Из кого состоит федоровская семья? Ведь это те же самые бестолковые и вроде бы никчемные люди, которым лет тридцать – сорок назад, как персонажам «Трех сестер» или «Вишневого сада», говорили «русским языком», что их «имение продается», и потому продается, что сама их жизнь изжита, и что им нужно немедленно что-то предпринять, что с их стороны требуются воля, ум, деятельность, а они уходили от ответа, переводя разговор на другое, на пустяки. И не стало у них имений, оказалась упразднена вся прежняя, подоснова их жизни, и тогда вот спасла их та Россия, которую им, по словам еще одного эмигрантского писателя, удалось с собой унести – не в сундуке и не в чемодане – в сердце.
Оказывается, это все люди предприимчивые, деятельные, умные, если только с них жизнью как следует спрашивается, если у них ничего от прежней роскоши не остается, кроме как уповать на свой ум и на свою предприимчивость. Ну, положим, не очень-то они умные и не очень предприимчивые. Если бы они были очень умны, то разве занимались бы они писанием писем главам правительств или гаданием на картах? И если бы оказались они предприимчивыми по-настоящему, на уровне мировых деловых стандартов, то, надо полагать, они не прозябали бы в Тянцзине, в отдаленной британской концессии, а ворочали бы делами в самом Лондоне или Нью-Йорке. Ведь сама Нина Федорова, вернее, А.Ф. Рязановская преподавала всего лишь в начальных и средних учебных заведениях, так и не поднявшись до университетской профессуры (дети ее пошли дальше, но это уже другая история). И в романе она нам показывает обыкновенных обывателей, разве что образованных, и это в них, оказывается, есть неуничтожимое нечто, несгибаемое, дающее им возможность выстоять под ударами «бури рока».

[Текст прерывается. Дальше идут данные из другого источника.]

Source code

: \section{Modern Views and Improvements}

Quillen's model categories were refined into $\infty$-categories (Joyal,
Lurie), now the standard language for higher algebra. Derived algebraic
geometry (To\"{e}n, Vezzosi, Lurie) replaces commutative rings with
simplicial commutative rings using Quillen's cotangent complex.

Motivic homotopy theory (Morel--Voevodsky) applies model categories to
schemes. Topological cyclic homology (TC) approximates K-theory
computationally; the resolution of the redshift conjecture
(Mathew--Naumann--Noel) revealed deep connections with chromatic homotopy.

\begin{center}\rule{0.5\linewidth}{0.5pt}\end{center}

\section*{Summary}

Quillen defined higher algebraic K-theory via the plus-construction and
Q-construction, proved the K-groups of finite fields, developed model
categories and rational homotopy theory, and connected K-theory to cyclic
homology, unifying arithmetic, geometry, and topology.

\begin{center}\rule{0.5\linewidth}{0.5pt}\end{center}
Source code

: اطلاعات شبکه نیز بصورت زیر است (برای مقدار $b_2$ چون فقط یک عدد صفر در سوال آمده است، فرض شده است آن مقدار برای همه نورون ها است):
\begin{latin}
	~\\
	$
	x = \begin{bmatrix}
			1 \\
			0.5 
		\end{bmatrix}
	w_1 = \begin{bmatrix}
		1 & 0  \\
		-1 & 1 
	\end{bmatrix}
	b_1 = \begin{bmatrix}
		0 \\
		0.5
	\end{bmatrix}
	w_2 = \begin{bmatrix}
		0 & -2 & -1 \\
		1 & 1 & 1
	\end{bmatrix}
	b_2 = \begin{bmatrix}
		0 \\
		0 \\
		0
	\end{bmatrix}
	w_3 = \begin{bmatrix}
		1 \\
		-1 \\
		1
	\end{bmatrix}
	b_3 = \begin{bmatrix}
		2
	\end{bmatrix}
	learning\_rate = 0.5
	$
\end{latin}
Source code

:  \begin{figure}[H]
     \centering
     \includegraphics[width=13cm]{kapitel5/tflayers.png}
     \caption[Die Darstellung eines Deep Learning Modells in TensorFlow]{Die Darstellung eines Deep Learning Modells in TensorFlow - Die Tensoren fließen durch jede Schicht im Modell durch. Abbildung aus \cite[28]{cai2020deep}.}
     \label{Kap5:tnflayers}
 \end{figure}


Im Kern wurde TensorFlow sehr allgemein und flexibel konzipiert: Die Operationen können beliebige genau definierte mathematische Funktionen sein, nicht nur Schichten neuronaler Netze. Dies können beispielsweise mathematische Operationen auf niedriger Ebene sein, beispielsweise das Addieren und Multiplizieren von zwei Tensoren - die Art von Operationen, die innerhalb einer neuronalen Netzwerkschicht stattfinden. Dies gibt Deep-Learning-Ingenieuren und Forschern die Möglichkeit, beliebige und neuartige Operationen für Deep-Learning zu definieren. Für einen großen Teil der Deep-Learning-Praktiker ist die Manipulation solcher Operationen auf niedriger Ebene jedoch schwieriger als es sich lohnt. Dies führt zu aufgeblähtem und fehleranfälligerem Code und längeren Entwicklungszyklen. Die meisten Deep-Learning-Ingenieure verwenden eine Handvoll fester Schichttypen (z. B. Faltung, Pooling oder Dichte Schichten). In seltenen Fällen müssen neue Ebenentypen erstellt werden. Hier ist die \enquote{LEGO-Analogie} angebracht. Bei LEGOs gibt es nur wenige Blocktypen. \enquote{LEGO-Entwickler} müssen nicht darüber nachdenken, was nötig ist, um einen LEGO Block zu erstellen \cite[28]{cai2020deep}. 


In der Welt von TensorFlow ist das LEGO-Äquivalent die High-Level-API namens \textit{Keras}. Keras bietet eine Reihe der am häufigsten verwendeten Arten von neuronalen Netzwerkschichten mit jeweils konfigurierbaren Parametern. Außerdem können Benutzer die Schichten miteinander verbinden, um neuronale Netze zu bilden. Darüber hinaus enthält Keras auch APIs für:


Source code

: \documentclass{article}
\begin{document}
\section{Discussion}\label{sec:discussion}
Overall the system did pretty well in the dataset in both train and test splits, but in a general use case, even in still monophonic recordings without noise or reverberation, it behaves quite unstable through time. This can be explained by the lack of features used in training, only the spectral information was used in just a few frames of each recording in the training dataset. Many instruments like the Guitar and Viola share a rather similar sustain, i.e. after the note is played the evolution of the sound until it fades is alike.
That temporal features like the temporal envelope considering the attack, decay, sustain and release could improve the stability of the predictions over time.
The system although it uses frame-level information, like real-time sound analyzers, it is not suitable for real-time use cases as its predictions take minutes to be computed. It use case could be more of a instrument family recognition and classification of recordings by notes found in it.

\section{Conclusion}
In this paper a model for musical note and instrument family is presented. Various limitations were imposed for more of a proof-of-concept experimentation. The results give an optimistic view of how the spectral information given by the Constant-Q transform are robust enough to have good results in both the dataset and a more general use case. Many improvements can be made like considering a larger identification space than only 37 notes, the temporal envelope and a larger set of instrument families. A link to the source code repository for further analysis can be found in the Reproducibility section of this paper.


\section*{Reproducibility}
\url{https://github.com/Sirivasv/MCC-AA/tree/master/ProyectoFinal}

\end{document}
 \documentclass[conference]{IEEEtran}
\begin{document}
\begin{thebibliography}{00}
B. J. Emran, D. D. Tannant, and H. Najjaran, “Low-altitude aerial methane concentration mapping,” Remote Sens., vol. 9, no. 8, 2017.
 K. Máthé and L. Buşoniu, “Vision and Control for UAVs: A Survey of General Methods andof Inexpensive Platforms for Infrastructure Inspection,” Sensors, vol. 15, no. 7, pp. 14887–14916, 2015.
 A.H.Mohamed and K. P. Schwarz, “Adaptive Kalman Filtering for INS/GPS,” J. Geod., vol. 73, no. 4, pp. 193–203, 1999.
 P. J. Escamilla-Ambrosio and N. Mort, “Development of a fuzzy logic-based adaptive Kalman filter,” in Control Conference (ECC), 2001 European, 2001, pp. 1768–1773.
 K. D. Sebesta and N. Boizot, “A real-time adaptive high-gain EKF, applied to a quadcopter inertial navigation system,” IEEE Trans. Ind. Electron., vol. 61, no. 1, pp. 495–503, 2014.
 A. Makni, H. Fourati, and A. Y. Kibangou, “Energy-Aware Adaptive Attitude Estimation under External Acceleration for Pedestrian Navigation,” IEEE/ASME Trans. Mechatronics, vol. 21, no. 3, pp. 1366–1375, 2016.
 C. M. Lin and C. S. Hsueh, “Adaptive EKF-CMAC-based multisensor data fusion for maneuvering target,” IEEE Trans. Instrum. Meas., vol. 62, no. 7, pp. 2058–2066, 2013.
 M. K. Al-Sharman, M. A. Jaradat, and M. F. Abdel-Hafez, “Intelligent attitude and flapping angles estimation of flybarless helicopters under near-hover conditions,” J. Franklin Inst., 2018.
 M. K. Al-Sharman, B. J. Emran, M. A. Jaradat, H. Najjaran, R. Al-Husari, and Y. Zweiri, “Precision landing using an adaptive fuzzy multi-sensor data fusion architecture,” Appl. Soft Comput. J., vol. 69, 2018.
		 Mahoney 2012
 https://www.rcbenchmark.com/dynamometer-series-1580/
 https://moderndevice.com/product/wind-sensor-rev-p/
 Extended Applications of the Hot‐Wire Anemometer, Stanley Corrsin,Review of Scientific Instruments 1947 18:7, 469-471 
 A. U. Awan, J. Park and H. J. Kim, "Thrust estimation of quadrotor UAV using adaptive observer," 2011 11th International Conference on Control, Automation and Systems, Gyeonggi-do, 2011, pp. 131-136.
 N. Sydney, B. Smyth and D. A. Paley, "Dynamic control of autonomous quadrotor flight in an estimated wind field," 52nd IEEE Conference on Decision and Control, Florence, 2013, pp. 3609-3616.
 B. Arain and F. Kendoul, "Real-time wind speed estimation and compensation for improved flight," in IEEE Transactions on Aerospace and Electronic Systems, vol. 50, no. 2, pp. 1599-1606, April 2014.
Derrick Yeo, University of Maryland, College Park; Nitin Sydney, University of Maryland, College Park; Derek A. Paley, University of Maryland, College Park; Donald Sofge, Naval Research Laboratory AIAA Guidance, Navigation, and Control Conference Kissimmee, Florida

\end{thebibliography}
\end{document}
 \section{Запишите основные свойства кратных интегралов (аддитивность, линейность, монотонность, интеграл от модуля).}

Федоровская Семья составлена очень тщательно, продуманно – с умыслом, с учетом кого (или чего) в ней уже нет, а кто (или что) все еще на месте. Ведь, как сказано в романе с самого начала, это семья аристократическая, родовитая. А это означает, что у нее некогда было все, ей были свойственны все те законченно красивые формы жизни (вместе с кругом сословных понятий), о которых говорил Достоевский и о котором писала, в сущности, вся русская литература от Пушкина до Чехова. Если они имущественно все потеряли, то, по крайней мере, состав Семьи мог бы сохраниться. А если состав не полон, то уж те, кто уцелел, должны бы жить во всей полноте воспоминаниями обо всем, обо всем том, что было, было… Но нет, Нина Федорова скупа на это. У нее с видимой тщательностью отобрано только то, что ей представлялось нужным отобрать, и пропущено, что требовалось пропустить – забыть как безвозвратно и бесследно минувшее. Как тленное, пусть, может быть, и красивое.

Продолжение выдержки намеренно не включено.